Dieser Eistaucher im Prachtkleid wurde im Þingvellir Nationalpark in Island fotografiert:

Eistaucher im Prachtkleid sind bei uns sehr selten zu beobachten.

Text: Hilde Nussbaumer
Fotos: © Hannes Nussbaumer

Familie Nilgans

Auch dieses Jahr vermehren sich die Nilgänse rasant: am Rheinufer wurde bereits am 3.3.2020 eine Mutter mit 5 Jungen gesichtet (Foto © Nelly Lehmann):

"Mys Gärtli" 2020

Blüten. Insekten, Farbenpracht... und manchmal auch seltene Begegnungen:

Eine kleine Selektion dessen, was in Privatgärten im 2020 zu bewundern war, sehen Sie hier.

Distelfink überwintert!

Von unserem Mitglied Fredi Seiler erhielten wir die nachfolgenden Fotos mit dem Kommentar "Bei uns tummeln sich seit dem großen Schnee die schönen Distelfinken!"

 

Der bunt gefärbte Distelfink gehört zu einer Gruppe von Vogelarten, deren Zugverhalten sich der Klimaerwärmung angepasst hat: ein zunehmender Teil von ihnen überwintert nicht mehr in Südeuropa, sondern harrt im Winter in seinem Brutgebiet aus, d.h. unter anderem auch bei uns. Dabei ist wichtig, dass er genügend Sämereien vorfindet. Breitere Infos zum Thema finden Sie im Heft "Vögel, Wetter und Klimawandel" der Schweizerischen Vogelwarte.

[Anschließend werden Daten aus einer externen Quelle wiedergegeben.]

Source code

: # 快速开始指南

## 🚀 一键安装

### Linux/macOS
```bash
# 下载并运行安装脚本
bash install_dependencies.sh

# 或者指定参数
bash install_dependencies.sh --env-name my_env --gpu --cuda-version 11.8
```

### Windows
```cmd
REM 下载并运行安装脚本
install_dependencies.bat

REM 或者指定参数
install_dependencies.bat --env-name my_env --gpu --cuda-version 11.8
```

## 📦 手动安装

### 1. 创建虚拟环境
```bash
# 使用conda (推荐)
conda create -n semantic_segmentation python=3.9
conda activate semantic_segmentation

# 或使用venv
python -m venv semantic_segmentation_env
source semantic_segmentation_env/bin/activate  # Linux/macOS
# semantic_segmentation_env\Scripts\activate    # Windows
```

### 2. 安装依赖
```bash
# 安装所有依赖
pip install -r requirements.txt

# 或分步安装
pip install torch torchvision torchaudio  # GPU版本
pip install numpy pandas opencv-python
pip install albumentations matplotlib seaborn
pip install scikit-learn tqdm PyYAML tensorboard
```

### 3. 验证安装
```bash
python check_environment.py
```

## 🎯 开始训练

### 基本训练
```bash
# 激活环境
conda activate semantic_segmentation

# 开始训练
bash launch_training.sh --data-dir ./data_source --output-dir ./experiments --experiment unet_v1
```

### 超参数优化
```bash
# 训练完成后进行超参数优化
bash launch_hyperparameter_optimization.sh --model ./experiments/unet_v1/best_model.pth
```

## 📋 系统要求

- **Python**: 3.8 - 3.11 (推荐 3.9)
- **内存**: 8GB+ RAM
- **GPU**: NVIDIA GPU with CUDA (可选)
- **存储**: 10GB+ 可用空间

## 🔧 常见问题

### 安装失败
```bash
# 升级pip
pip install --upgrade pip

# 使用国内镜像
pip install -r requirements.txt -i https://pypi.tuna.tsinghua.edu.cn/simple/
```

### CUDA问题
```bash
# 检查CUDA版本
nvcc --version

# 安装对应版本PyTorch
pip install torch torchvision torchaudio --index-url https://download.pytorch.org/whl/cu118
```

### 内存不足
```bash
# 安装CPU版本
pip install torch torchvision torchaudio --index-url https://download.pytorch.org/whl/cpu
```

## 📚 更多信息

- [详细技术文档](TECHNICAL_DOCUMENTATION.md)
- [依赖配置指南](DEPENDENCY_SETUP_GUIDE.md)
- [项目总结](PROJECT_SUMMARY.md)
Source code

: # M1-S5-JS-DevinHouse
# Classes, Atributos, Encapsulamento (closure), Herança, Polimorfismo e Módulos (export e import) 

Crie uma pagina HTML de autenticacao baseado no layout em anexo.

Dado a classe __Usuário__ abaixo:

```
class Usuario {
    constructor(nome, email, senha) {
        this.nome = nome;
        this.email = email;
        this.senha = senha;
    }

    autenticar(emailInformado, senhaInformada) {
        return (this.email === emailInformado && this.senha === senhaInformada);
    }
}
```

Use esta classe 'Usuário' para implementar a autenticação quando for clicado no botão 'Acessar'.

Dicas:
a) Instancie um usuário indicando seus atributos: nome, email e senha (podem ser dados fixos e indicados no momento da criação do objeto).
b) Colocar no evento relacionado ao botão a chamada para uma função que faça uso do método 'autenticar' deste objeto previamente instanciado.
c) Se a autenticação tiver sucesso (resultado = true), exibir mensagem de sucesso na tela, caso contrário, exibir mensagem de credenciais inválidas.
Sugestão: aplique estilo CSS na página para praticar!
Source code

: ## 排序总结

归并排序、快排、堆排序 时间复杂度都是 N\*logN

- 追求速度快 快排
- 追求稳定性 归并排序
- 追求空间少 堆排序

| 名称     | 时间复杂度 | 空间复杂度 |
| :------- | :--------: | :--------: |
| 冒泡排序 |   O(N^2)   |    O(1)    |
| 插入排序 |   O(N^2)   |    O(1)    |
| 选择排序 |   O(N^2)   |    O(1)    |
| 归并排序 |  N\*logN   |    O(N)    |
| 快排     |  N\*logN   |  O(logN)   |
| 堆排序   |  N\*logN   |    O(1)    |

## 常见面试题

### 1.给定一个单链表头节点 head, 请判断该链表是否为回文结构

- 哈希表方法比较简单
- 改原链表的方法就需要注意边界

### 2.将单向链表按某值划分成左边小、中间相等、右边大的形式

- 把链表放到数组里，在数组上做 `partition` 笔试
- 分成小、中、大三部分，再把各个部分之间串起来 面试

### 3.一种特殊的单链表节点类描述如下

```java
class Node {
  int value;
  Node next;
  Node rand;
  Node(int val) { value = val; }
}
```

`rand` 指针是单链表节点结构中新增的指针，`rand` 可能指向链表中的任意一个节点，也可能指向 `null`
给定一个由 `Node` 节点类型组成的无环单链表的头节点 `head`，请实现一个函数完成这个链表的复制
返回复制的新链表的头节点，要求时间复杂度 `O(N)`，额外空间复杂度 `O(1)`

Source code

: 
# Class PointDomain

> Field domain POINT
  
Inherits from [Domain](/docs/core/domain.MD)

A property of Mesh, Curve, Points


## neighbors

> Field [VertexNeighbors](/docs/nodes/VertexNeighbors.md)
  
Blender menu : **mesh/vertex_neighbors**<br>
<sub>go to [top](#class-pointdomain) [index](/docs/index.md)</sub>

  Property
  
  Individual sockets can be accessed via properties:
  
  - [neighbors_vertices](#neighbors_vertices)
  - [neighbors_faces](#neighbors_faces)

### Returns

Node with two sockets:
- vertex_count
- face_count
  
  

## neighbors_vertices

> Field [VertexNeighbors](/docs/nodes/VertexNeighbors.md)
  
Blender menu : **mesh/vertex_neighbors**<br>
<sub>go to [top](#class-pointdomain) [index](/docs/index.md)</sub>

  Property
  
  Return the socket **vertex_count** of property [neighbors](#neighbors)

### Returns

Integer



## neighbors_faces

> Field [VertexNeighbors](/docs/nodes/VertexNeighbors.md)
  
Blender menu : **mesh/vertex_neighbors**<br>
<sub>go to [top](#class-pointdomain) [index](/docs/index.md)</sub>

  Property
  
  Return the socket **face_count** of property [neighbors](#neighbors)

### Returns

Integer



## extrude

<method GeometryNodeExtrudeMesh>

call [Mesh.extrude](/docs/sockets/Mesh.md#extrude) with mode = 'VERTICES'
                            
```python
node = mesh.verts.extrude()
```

In den Empfehlungen zur Förderung der Biodiversität findet man stets die Aufforderung, im Privatgarten und im öffentlichen Raum die verblühten Stauden und Strauch-Äste im Herbst nicht zurückzuschneiden, sondern sie bis im Frühling stehen zu lassen. So dienen die verbliebenen Samen den Vögeln in dieser kargen Zeit als Nahrung, z.B. auch dem Distelfink:

Herzlichen Dank an Fredi Seiler für seinen Impuls mit den schönen Fotos!